You may well have a ccot system. Cycling Clutch Orifice Tube. Rather than having a adjustable expansion valve, they use a fixed orifice for an expansion valve, then turn the compressor on and off to maintain correct pressures. This does produce higher fuel mileage. It is not necessary to run the compressor full time to achieve proper cooling.
Sounds like a vent control not working. If the A/C was low on freon the compressor clutch will not turn on. and it would even cycle, youll need to be in the car start it up with running turn on A/C, you hear the comressor come on and youll hear the clutch listen for it, it should stay on for 45 seconds then cycle off. is it doing that?Now if its too fast then we have a low freon. okay lets move out of this are and check control temperature vent. does the knob turn with resistance it should if it doesnt then we know the control is non operational.and that will have to be fixed,okay it the knob works this will be the trickey on underneath the glove box is a vacuum control they have to be plugged together for mixture and vent control to work if it is disxconneted or loose youll have no temperature control.remeber if you visually inspect the A/C line on the top left hand area you should see condensation of the filter drier it top left that silver can.you should see condensation on it. if not just because its full and because it turns on there is the expansion valve that need to be tested the expansion valve may have failed , only a A/C gauge can trouble shoot it, and yes the compressor will cycle but wont get cold
Unfortunately, I do not know precisely. But for the most part auto a/c's are all the same. Below I will describe how to find it. I have also included a aguide to determine system operability that may or may not be helpful. Just trace the system with flow path described below the valve has to be between condensor and evaporator.
Reminder the flow for the a/c system is : 1. From the compressor a high pressure (HP) gas goes to the condenser in front of the radiator. 2. From the condenser a HP liquid goes to an expansion device (orifice tube or expansion valve) 3. From expansion device the low pressure gas enters the firewall to the evaporator. 4. From evaporator the low pressure liquid/gas mixture goes through the dryer back to the compressor suction.
Below is a guide to troubleshoot and check system function.
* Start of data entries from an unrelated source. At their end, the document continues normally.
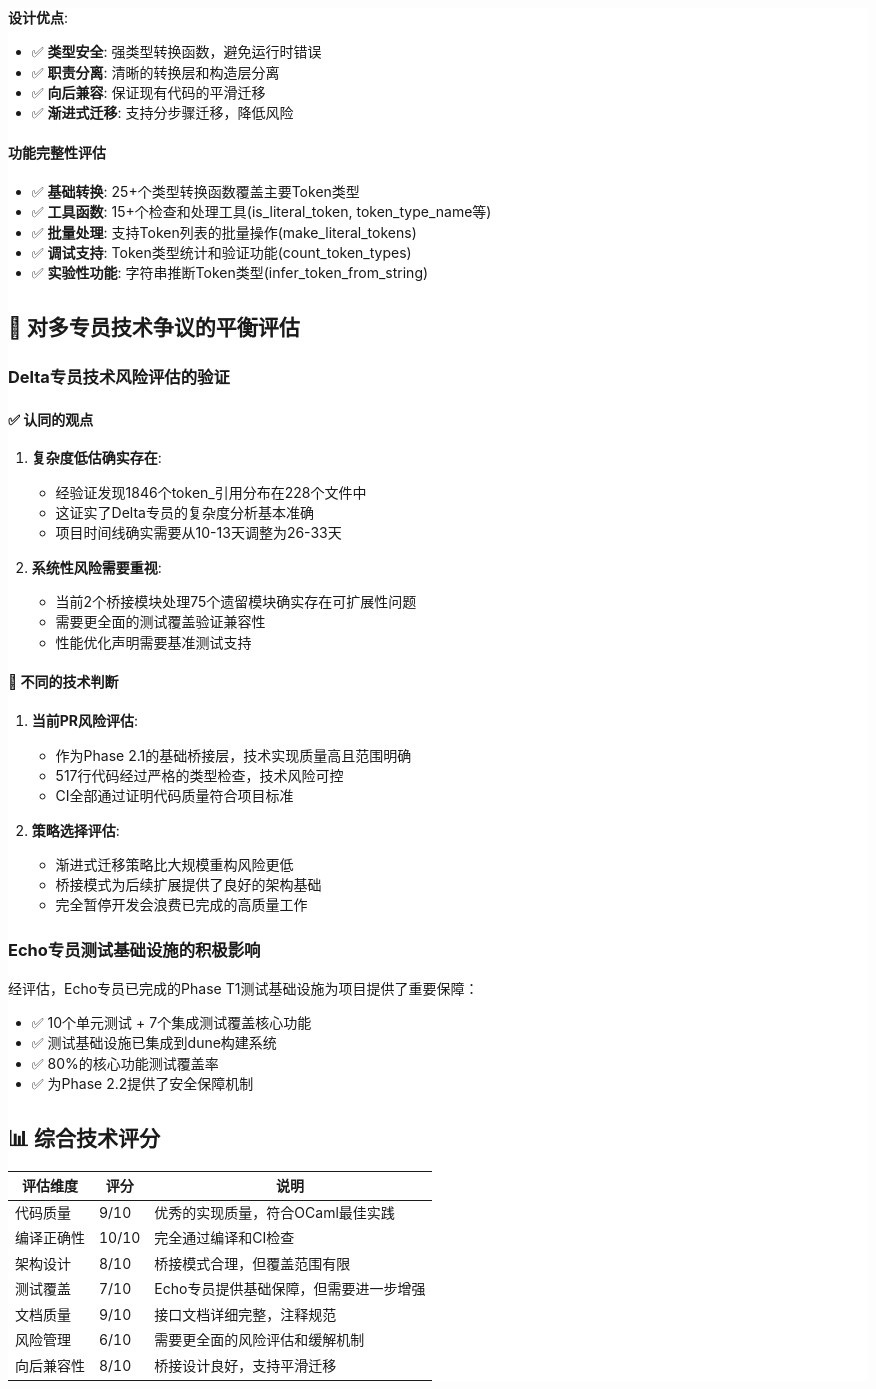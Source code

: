 **设计优点**:
- ✅ **类型安全**: 强类型转换函数，避免运行时错误
- ✅ **职责分离**: 清晰的转换层和构造层分离
- ✅ **向后兼容**: 保证现有代码的平滑迁移
- ✅ **渐进式迁移**: 支持分步骤迁移，降低风险

#### 功能完整性评估
- ✅ **基础转换**: 25+个类型转换函数覆盖主要Token类型
- ✅ **工具函数**: 15+个检查和处理工具(is_literal_token, token_type_name等)
- ✅ **批量处理**: 支持Token列表的批量操作(make_literal_tokens)
- ✅ **调试支持**: Token类型统计和验证功能(count_token_types)
- ✅ **实验性功能**: 字符串推断Token类型(infer_token_from_string)

## 🤝 对多专员技术争议的平衡评估

### Delta专员技术风险评估的验证

#### ✅ 认同的观点
1. **复杂度低估确实存在**:
   - 经验证发现1846个token_引用分布在228个文件中
   - 这证实了Delta专员的复杂度分析基本准确
   - 项目时间线确实需要从10-13天调整为26-33天

2. **系统性风险需要重视**:
   - 当前2个桥接模块处理75个遗留模块确实存在可扩展性问题
   - 需要更全面的测试覆盖验证兼容性
   - 性能优化声明需要基准测试支持

#### 🔄 不同的技术判断
1. **当前PR风险评估**:
   - 作为Phase 2.1的基础桥接层，技术实现质量高且范围明确
   - 517行代码经过严格的类型检查，技术风险可控
   - CI全部通过证明代码质量符合项目标准

2. **策略选择评估**:
   - 渐进式迁移策略比大规模重构风险更低
   - 桥接模式为后续扩展提供了良好的架构基础
   - 完全暂停开发会浪费已完成的高质量工作

### Echo专员测试基础设施的积极影响

经评估，Echo专员已完成的Phase T1测试基础设施为项目提供了重要保障：
- ✅ 10个单元测试 + 7个集成测试覆盖核心功能
- ✅ 测试基础设施已集成到dune构建系统
- ✅ 80%的核心功能测试覆盖率
- ✅ 为Phase 2.2提供了安全保障机制

## 📊 综合技术评分

| 评估维度 | 评分 | 说明 |
|---------|------|------|
| 代码质量 | 9/10 | 优秀的实现质量，符合OCaml最佳实践 |
| 编译正确性 | 10/10 | 完全通过编译和CI检查 |
| 架构设计 | 8/10 | 桥接模式合理，但覆盖范围有限 |
| 测试覆盖 | 7/10 | Echo专员提供基础保障，但需要进一步增强 |
| 文档质量 | 9/10 | 接口文档详细完整，注释规范 |
| 风险管理 | 6/10 | 需要更全面的风险评估和缓解机制 |
| 向后兼容性 | 8/10 | 桥接设计良好，支持平滑迁移 |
This can be done by most folks.
Look at the front of the ac compressor and have someone turn on the ac from inside the car. The front of the pulley(clutch) will spin when turned on.
If it does not spin, the low pressure switch (LPS) is not satisfied. Meaning there is not enough freon in the system to operate the system. Means low freon capicity because of a leak.
The LPS can be jumpered to cause the compressor to run (clutch to engaged) which will draw the freon in the system.
The LPS is usually a two wire sensor on the suction of the compressor. (between evaporator and compressor) Unplug the sensor and install a jumper, this will engage the clutch. Connect a new can of freon and fill to system capacity.
The capacity of the ac system will be on a label under the hood, do not overfill. Probably about 2 lbs. Local parts stores (Auto Zone and Advance) will have freon with stop leak. This may help the leak. They also make a freon with a UV dye. I always add a single can with dye so that if stop leak does not work I can find the leak in the future.
The system should be filled until suction pressure is about 30 to 38 psi..
Nissan came out with a Technical service bulletin on problem evaporators which caused the freon to flow from the expansion valve to the low side hose without going through the heat exchanger portion of the evaporator core it self. It can be spotted by the low side pipe from the compressor which may develop a "frost" on it. What occurs, is that the low side freezes up and has to thaw out before it will cool again.
NTB97-007a was the service bulletin.
Issued on January 15, 1998
Heading: A/C poor performance, suction side shows low or vacuum.
I feel pretty sure this is your problem. It can be verified with a set of manifold guages. The low side after it has been charged, should never drop into a vacuum and rarely drop below 20 psi. no matter how long you run the system.
The only way the problem can be solved is replace the evaporator.